DEATH LIST GROWS TO37 FROM STORM
Six Additional Deaths Reported at New Albany, Indiana, During Yesterday
Relief Underway
New Albany, Indiana, March 24-With but six additional deaths reported during
the day, the work of searching the debris and measures of relief instituted
for the homeless, New Albany late today began to recover from the storm that
wrecked portions of the city late yesterday.
The deaths reported brought the list of fatalities to 37. Three-fourths of
the wrecked area, it was said, had been explored. The record of missing has
been kept only in a desultory way, but even that is being reduced almost
hourly by reports from missing persons who have been cared for in private
homes.
Of the 100 or more who were injured, it was said probably 75 were badly hurt
but that less than a dozen were serious.
The institution of relief measures was prompt.
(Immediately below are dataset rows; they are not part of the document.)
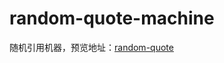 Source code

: # random-quote-machine

随机引用机器，预览地址：[random-quote](https://ximolang.github.io/projects/random-quote/)
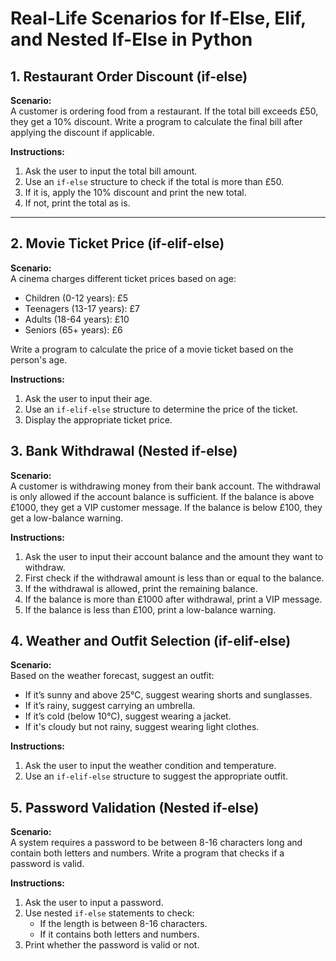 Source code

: 
# Real-Life Scenarios for If-Else, Elif, and Nested If-Else in Python

## 1. Restaurant Order Discount (if-else)
**Scenario:**  
A customer is ordering food from a restaurant. If the total bill exceeds £50, they get a 10% discount. Write a program to calculate the final bill after applying the discount if applicable.

**Instructions:**
1. Ask the user to input the total bill amount.
2. Use an `if-else` structure to check if the total is more than £50.
3. If it is, apply the 10% discount and print the new total.
4. If not, print the total as is.



---

## 2. Movie Ticket Price (if-elif-else)
**Scenario:**  
A cinema charges different ticket prices based on age:
- Children (0-12 years): £5
- Teenagers (13-17 years): £7
- Adults (18-64 years): £10
- Seniors (65+ years): £6

Write a program to calculate the price of a movie ticket based on the person's age.

**Instructions:**
1. Ask the user to input their age.
2. Use an `if-elif-else` structure to determine the price of the ticket.
3. Display the appropriate ticket price.


## 3. Bank Withdrawal (Nested if-else)
**Scenario:**  
A customer is withdrawing money from their bank account. The withdrawal is only allowed if the account balance is sufficient. If the balance is above £1000, they get a VIP customer message. If the balance is below £100, they get a low-balance warning.

**Instructions:**
1. Ask the user to input their account balance and the amount they want to withdraw.
2. First check if the withdrawal amount is less than or equal to the balance.
3. If the withdrawal is allowed, print the remaining balance.
4. If the balance is more than £1000 after withdrawal, print a VIP message.
5. If the balance is less than £100, print a low-balance warning.




## 4. Weather and Outfit Selection (if-elif-else)
**Scenario:**  
Based on the weather forecast, suggest an outfit:
- If it’s sunny and above 25°C, suggest wearing shorts and sunglasses.
- If it’s rainy, suggest carrying an umbrella.
- If it’s cold (below 10°C), suggest wearing a jacket.
- If it's cloudy but not rainy, suggest wearing light clothes.

**Instructions:**
1. Ask the user to input the weather condition and temperature.
2. Use an `if-elif-else` structure to suggest the appropriate outfit.



## 5. Password Validation (Nested if-else)
**Scenario:**  
A system requires a password to be between 8-16 characters long and contain both letters and numbers. Write a program that checks if a password is valid.

**Instructions:**
1. Ask the user to input a password.
2. Use nested `if-else` statements to check:
   - If the length is between 8-16 characters.
   - If it contains both letters and numbers.
3. Print whether the password is valid or not.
Citizens of Louisville, led
by the board of trade, subscribed over $12,000 and sent motor trucks loaded
with food and clothing. Later in the day the chamber of commerce issued an
appeal to the country for aid estimating that $200,000 was needed properly
to care for the injured and homeless.
The work of clearing away the wreckage and searching the ruins for bodies
today was under the supervision of a detachment of state troops. Sixty were
on duty today and 100 more are expected tomorrow when 200 inmates of the
Indiana State Reformatory at Jeffersonville, three miles away, will be put
to work. Monday an additional 200 men will be used with electricians and
other skilled labor from the institution in an effort to rehabilitate the
stricken section.
The first organized effort to establish the property loss resulted today in
an estimate of $1,133,000 including damaged or destroyed homes and contents.
When the rescuers today examined the ruins of the negro schoolhouse that was
expected to yield a number of bodies, they found a badly frightened but
practically unhurt negro boy. He had been pinioned beneath the debris but
was protected from harm by overhanging timbers.